───── Provided material ─────
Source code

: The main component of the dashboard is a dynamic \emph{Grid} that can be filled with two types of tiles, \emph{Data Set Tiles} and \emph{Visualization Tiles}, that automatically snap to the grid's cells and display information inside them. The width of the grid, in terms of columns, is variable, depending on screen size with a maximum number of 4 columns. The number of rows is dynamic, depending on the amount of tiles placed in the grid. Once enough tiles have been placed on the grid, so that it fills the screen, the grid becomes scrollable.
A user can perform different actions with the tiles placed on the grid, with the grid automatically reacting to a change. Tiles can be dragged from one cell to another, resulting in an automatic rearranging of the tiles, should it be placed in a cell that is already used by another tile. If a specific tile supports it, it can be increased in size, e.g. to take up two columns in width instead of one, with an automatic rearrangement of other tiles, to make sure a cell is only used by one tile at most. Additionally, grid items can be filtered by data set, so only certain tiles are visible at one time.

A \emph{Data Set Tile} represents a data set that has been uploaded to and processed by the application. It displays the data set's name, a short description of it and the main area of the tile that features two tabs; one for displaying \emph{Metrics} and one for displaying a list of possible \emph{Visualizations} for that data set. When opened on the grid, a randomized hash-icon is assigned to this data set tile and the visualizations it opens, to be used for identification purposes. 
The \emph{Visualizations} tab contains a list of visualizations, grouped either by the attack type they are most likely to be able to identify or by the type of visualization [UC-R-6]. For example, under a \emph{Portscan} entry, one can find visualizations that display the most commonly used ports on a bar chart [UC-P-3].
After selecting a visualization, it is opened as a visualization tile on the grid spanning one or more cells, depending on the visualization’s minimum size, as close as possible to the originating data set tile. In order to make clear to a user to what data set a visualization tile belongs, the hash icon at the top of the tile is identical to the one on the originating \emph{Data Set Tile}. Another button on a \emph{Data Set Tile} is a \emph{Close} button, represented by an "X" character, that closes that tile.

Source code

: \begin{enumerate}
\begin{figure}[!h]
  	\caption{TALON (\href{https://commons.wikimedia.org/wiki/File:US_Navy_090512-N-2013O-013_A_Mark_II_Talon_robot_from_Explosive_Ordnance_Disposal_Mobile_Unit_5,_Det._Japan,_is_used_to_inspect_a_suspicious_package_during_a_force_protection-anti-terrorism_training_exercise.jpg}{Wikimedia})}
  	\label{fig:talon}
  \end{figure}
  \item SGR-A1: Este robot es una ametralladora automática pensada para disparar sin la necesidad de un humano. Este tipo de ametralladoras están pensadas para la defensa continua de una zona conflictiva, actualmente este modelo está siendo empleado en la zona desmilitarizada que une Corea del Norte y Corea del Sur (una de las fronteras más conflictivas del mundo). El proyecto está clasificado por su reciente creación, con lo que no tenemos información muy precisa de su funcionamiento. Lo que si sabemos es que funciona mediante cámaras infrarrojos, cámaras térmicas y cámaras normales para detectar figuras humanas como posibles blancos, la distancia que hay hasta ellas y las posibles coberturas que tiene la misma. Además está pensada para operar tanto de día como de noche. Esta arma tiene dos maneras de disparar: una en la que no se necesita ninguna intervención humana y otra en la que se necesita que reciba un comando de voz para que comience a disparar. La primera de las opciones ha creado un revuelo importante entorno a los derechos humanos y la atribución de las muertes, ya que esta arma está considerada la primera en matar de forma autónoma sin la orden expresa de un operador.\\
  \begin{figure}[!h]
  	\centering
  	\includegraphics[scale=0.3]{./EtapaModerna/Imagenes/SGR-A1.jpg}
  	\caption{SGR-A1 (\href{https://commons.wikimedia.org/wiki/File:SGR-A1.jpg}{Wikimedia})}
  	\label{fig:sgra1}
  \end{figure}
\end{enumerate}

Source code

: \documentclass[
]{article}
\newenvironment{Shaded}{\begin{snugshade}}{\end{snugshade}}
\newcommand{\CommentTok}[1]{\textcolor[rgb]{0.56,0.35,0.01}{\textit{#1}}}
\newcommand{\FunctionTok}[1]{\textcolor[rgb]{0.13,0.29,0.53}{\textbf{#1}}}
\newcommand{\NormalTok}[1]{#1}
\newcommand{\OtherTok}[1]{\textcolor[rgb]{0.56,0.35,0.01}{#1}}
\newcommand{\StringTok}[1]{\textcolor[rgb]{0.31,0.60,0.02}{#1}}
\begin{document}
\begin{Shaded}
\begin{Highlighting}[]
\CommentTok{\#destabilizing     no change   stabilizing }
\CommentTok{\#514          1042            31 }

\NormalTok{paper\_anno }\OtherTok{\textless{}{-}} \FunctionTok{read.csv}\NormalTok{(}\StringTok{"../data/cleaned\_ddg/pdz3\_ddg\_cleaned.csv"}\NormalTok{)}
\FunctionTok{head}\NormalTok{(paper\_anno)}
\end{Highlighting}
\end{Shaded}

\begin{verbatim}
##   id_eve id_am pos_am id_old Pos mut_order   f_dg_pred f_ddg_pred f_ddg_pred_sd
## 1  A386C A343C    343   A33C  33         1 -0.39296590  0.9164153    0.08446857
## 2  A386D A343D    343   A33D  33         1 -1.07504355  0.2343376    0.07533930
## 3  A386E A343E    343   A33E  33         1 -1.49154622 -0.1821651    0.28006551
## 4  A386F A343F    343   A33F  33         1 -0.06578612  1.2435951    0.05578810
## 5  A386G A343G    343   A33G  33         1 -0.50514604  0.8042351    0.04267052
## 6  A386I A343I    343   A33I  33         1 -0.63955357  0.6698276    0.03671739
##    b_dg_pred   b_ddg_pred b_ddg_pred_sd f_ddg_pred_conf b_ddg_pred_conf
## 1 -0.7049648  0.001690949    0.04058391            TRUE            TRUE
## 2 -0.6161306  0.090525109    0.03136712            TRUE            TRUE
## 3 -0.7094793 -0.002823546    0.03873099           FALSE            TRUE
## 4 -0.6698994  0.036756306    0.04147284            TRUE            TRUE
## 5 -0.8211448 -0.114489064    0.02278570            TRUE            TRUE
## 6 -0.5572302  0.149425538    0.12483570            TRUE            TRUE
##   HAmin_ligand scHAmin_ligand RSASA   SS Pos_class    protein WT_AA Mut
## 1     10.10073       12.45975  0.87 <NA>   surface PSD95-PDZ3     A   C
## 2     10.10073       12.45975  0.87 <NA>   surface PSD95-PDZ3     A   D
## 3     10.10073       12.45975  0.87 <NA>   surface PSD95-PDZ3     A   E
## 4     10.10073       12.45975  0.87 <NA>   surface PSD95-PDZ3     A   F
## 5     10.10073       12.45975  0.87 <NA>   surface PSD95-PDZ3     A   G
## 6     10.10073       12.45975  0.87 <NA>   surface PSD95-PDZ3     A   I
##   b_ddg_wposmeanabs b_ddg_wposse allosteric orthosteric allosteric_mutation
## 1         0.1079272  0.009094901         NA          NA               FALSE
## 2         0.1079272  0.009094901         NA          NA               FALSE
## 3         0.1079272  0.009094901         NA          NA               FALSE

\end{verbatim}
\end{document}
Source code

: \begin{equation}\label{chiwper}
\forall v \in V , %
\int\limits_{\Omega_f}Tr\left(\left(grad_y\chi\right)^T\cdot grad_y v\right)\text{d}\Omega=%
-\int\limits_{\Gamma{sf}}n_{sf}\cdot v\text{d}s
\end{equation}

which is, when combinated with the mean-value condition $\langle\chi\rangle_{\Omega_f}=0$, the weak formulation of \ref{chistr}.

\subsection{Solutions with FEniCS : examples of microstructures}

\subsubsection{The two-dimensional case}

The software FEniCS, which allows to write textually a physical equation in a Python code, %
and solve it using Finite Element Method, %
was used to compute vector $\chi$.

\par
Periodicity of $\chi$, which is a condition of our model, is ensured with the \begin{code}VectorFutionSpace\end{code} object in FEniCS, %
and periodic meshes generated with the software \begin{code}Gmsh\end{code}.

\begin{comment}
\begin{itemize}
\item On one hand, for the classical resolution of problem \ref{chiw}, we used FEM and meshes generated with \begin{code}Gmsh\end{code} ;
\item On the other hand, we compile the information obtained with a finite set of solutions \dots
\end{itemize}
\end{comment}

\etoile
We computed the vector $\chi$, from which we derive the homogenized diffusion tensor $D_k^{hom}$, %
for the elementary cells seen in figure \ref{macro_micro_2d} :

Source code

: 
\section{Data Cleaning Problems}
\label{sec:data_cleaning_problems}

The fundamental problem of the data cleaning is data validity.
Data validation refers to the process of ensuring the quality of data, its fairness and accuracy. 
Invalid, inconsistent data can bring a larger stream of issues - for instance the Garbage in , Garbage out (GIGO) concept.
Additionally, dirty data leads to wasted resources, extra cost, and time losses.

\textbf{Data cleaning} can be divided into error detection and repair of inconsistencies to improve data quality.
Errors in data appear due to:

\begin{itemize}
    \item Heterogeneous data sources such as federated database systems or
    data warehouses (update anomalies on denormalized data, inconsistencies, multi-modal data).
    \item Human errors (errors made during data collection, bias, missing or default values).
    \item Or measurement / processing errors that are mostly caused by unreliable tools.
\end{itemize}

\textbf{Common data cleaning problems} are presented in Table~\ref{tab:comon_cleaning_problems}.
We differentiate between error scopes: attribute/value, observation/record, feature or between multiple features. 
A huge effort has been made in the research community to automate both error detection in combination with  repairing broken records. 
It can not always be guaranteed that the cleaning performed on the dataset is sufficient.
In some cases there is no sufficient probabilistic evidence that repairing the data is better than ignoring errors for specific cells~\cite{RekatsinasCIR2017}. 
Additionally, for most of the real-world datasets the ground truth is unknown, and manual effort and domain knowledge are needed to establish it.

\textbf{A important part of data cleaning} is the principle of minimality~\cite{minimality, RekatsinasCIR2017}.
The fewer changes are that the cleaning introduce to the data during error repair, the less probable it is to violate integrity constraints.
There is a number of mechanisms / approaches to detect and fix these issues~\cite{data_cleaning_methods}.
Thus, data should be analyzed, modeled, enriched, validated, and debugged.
─────
What you will do:
All lines from the opening of the records through the line where "for identification purposes." occurs are to be output verbatim. No other line belongs in the answer.

Answer section:
Source code

: The main component of the dashboard is a dynamic \emph{Grid} that can be filled with two types of tiles, \emph{Data Set Tiles} and \emph{Visualization Tiles}, that automatically snap to the grid's cells and display information inside them. The width of the grid, in terms of columns, is variable, depending on screen size with a maximum number of 4 columns. The number of rows is dynamic, depending on the amount of tiles placed in the grid. Once enough tiles have been placed on the grid, so that it fills the screen, the grid becomes scrollable.
A user can perform different actions with the tiles placed on the grid, with the grid automatically reacting to a change. Tiles can be dragged from one cell to another, resulting in an automatic rearranging of the tiles, should it be placed in a cell that is already used by another tile. If a specific tile supports it, it can be increased in size, e.g. to take up two columns in width instead of one, with an automatic rearrangement of other tiles, to make sure a cell is only used by one tile at most. Additionally, grid items can be filtered by data set, so only certain tiles are visible at one time.

A \emph{Data Set Tile} represents a data set that has been uploaded to and processed by the application. It displays the data set's name, a short description of it and the main area of the tile that features two tabs; one for displaying \emph{Metrics} and one for displaying a list of possible \emph{Visualizations} for that data set. When opened on the grid, a randomized hash-icon is assigned to this data set tile and the visualizations it opens, to be used for identification purposes. 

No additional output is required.